Henry Ford, the genius of yesterday, is so much the man of today that his ideas are still printed on milk cartons in grocery stores.
Not ideas about cars.
Ideas about soybeans.
"Henry Ford: A Man Who Used His Bean" trumpets a panel on a White Wave soymilk carton.
"By 1936, Ford was using a bushel of soybeans in every car that rolled off the line," the milk carton states. "Soybean meal was converted to plastic used to make over 20 parts, including horn buttons and gearshift knobs." Henry Ford also invented soybean fiber that found its way into automobile upholstery and a suit he wore on "special media occasions," notes the carton.
Exploring the potential of soybeans was among numerous ventures undertaken by Henry Ford, according to Ford R. Bryan, author of Beyond the Model T. Indeed, the mere recitation and dating of Henry Ford's diverse ventures - and adventures - beyond automobiles requires more than 225 pages in Bryan's book.
Henry Ford's relentless curiosity led the early Ford Motor Co. into hydroelectric plants, iron and coal mining, railroad operation, wireless telegraphy, radio broadcasting, airplane production, shipbuilding, experimental farming, lumbering, education, newspaper publishing, Brazilian rubber production, hospitals, medical projects and numerous other ventures.
Coffee, tea and toothpaste
Long before Sam Walton and the value prices of Wal-Mart there were Ford commissaries. And just like Wal-Mart stores, the commissaries even had a greeter known as a "service man" at the entrance.
Aware that inflation was undermining his employees' purchasing power, Henry Ford in 1919 opened the first Ford commissary across from the Ford Highland Park plant powerhouse, according to Bryan. More than a dozen stores would follow.
Henry Ford wanted to operate "high-volume outlets" where his employees "could buy high-quality commodities at rock-bottom prices," Bryan says in his book. "Ford's system for providing high-quality, low-cost merchandise was very straightforward. It simply employed bulk purchasing together with production-line delivery."
Henry Ford's stores even offered products bearing a private label, a merchandising phenomenon embraced by retailers of every stripe today. Rather than advertised brand names, the stores sold coffee, tea, flour, butter, toothpaste, aspirin, cold tablets and antiseptic mouthwash bearing the Ford label, according to Bryan. Ford flour, a blend of spring and winter wheat grown on Ford farms, was a big seller.
Barbecue briquettes
The philosophy behind the Ford stores found its way into many ventures. For example, in 1919 he went into lumbering in Michigan's Upper Peninsula. Today, backyard-barbecue aficionados still enjoy an offshoot of that venture.
Henry Ford acquired 313,447 acres of forest for about $3 million with the aid of E.G. Kingsford, a Ford dealer in the Upper Peninsula, according to Bryan. At the time, each Model T used 250 board feet of hardwood in body framework, floorboards and wheels.

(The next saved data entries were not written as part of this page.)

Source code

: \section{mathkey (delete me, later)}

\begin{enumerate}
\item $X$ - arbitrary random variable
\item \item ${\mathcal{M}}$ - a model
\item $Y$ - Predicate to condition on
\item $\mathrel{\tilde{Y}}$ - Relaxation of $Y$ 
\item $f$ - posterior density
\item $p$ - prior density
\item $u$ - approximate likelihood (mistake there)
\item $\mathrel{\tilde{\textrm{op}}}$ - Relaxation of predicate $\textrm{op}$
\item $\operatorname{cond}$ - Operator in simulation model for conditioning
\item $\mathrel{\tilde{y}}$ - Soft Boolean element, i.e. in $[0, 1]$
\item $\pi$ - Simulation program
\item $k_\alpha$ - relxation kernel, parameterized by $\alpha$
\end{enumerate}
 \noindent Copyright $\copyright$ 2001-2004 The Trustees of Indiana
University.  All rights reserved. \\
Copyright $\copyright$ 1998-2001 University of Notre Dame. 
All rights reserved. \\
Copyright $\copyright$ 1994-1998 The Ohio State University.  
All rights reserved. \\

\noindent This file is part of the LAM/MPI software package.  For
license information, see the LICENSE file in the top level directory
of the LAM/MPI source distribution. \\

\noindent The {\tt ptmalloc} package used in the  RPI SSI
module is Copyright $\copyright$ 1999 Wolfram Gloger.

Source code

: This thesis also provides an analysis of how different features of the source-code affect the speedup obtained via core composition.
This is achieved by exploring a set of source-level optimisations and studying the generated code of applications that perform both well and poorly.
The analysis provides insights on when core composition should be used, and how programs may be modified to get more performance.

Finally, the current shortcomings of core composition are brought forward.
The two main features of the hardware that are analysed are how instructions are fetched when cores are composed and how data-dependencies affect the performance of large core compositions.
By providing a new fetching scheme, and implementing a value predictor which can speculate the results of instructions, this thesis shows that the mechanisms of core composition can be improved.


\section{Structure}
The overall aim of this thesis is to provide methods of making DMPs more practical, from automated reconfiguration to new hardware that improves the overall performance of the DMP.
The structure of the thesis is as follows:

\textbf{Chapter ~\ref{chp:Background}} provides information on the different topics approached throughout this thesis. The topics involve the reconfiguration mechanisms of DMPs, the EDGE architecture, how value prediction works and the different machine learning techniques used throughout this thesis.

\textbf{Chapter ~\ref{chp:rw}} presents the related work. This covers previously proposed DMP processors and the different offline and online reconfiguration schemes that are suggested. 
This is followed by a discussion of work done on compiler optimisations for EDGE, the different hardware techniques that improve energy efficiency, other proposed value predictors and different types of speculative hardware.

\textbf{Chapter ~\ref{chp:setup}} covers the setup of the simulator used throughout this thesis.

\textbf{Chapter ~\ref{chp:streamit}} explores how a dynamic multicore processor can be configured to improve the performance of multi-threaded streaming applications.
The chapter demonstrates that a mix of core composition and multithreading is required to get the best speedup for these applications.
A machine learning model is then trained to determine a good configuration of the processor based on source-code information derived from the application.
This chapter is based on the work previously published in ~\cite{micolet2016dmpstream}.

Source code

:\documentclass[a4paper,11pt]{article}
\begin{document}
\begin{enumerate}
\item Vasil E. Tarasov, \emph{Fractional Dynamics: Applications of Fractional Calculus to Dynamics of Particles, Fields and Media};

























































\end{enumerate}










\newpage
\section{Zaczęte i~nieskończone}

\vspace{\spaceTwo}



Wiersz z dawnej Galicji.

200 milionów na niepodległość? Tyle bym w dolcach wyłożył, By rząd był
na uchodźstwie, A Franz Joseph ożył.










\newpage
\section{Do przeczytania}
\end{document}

"Wood wastes from the Iron Mountain sawing operations were used not only to produce steam,'' Bryan notes. "Hardwood chips were charred, ground, mixed with starch, and compressed to form nearly a hundred tons per day of the well-known Ford charcoal briquettes sold by Ford dealers all over the United States. These pillow-shaped briquettes are still manufactured by Kingsford Products Company of Oakland, Calif., and sold by the name of Kingsford."
Tireless agenda
Bryan's chronicle of Henry Ford's far-ranging interests creates a portrait of a man whose mind never lay idle, who saw possibilities within possibilities that others could not begin to articulate.
The Ford farm tractor. The Fordson Estates Ltd. agricultural experiment in England. Ship building and the production of the U.S. Navy's submarine chaser, the Eagle, during World War I.
For example, Bryan points to Henry Ford's schedule as Ford contemplated entering the wireless business, in 1919. Henry Ford's corporate agenda would put to shame that of a global CEO today.
"A wireless station, to be sure, was not a major item on Ford's 1919 agenda," Bryan writes.
"This was the year he was fighting dissident stockholders by putting Edsel (Ford) in charge of Ford Motor Company and threatening to start his own company and build a new $250 car as competition. He was trying to build the Rouge plant, fight the Chicago Tribune in a lawsuit, launch the Dearborn Independent, start the Ford Technical Institute, build a gasoline streetcar, plan a dirigible factory, locate timber and mining properties, take over a railroad, start a new tractor plant in Ireland, and introduce modern manufacturing methods in Japan. Yet wireless intrigued him."
And Henry Ford turned into reality things that intrigued him. By November 1920, the Ford wireless station was among the first to broadcast presidential election returns.
Ford Motor Co. has tried to capture a sense of Henry Ford's insatiable curiosity. It produced a 2003 concept car that pays homage to the interests of the company's founder. The concept vehicle, dubbed the Model U and created as part of the centennial celebration, even uses soy-based materials in the tailgate and in seating foam to invoke the explorations of the company's founder.